P.Pour comprendre le réchauffement climatique, les économistes utilisent ce qu’on appelle des « modèles d’évaluation intégrés » (modèles d’évaluation intégrésIAM en anglais) : « intégrés », car ils combinent des éléments issus de différentes disciplines, économie, systèmes énergétiques, sciences du système Terre, etc. Ces modèles ont acquis une certaine visibilité de par leur rôle dans le processus d’expertise du groupe III du GIEC, chargé d’étudier solutions au réchauffement climatique.
Ce ne sont pas des modèles de prévision, mais ils sont conçus pour explorer l’avenir. Que se passe-t-il si l’on développe plus ou moins vite l’énergie solaire ? Et si on arrêtait la déforestation ? Si l’énergie nucléaire échoue ? Ou encore, que faire, dans quels délais et à quel prix pour limiter le réchauffement à +1,5°C ou +2°C ?

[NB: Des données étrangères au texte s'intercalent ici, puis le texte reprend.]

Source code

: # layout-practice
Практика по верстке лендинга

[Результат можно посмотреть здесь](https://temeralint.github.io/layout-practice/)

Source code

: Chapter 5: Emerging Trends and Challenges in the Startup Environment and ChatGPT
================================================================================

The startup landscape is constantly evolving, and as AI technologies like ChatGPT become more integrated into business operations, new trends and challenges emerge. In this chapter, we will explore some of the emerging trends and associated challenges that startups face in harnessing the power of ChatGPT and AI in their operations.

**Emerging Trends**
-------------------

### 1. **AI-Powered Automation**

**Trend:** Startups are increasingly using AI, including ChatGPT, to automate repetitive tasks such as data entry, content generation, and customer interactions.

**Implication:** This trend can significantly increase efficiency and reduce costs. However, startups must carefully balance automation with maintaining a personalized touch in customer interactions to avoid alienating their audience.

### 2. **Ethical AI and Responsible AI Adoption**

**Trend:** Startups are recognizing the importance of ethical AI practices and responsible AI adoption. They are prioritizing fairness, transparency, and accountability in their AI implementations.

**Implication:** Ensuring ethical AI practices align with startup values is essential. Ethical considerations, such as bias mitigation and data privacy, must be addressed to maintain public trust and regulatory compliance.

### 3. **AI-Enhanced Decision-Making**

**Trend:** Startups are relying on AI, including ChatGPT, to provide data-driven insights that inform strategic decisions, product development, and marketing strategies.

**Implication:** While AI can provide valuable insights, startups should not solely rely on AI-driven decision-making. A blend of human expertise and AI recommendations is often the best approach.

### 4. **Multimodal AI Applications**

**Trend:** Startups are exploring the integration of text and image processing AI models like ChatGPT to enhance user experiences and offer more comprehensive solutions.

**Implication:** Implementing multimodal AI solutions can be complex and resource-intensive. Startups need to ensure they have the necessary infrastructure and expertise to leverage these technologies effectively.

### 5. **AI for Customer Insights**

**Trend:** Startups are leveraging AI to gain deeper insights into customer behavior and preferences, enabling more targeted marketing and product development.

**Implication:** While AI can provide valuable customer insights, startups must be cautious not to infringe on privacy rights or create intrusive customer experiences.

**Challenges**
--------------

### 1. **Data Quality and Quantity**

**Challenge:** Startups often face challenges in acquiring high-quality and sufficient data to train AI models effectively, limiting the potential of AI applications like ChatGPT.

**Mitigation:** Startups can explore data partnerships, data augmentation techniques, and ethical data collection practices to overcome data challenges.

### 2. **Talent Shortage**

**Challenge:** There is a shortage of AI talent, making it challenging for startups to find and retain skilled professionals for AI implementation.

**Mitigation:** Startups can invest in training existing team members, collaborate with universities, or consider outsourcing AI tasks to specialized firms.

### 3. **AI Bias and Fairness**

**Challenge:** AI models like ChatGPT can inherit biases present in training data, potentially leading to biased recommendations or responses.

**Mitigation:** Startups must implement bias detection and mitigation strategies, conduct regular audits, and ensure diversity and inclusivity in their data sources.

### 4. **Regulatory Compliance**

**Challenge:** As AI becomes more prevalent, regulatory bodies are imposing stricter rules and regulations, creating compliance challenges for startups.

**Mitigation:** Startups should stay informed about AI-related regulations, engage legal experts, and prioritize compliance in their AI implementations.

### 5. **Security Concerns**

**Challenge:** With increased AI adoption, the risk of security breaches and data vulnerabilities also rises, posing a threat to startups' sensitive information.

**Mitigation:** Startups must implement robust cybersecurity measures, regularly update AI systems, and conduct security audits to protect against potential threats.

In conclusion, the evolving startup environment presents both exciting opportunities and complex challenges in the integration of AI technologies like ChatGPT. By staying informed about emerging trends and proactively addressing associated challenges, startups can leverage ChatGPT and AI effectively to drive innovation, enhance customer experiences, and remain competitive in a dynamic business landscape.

L’évaluation intégrée est devenue une discipline à part entière, avec ses revues et ses carrières, impliquant plus de 1 500 chercheurs et des dizaines d’équipes à travers le monde. Les modèles aux acronymes divers (FAIR, FUND, PACE, Image) deviennent de plus en plus complexes et nécessitent une puissance de calcul croissante. Dans son dernier rapport, le Groupe III du GIEC disposait d’une bibliothèque de 3 131 scénarios générés par plus de 50 familles de modèles.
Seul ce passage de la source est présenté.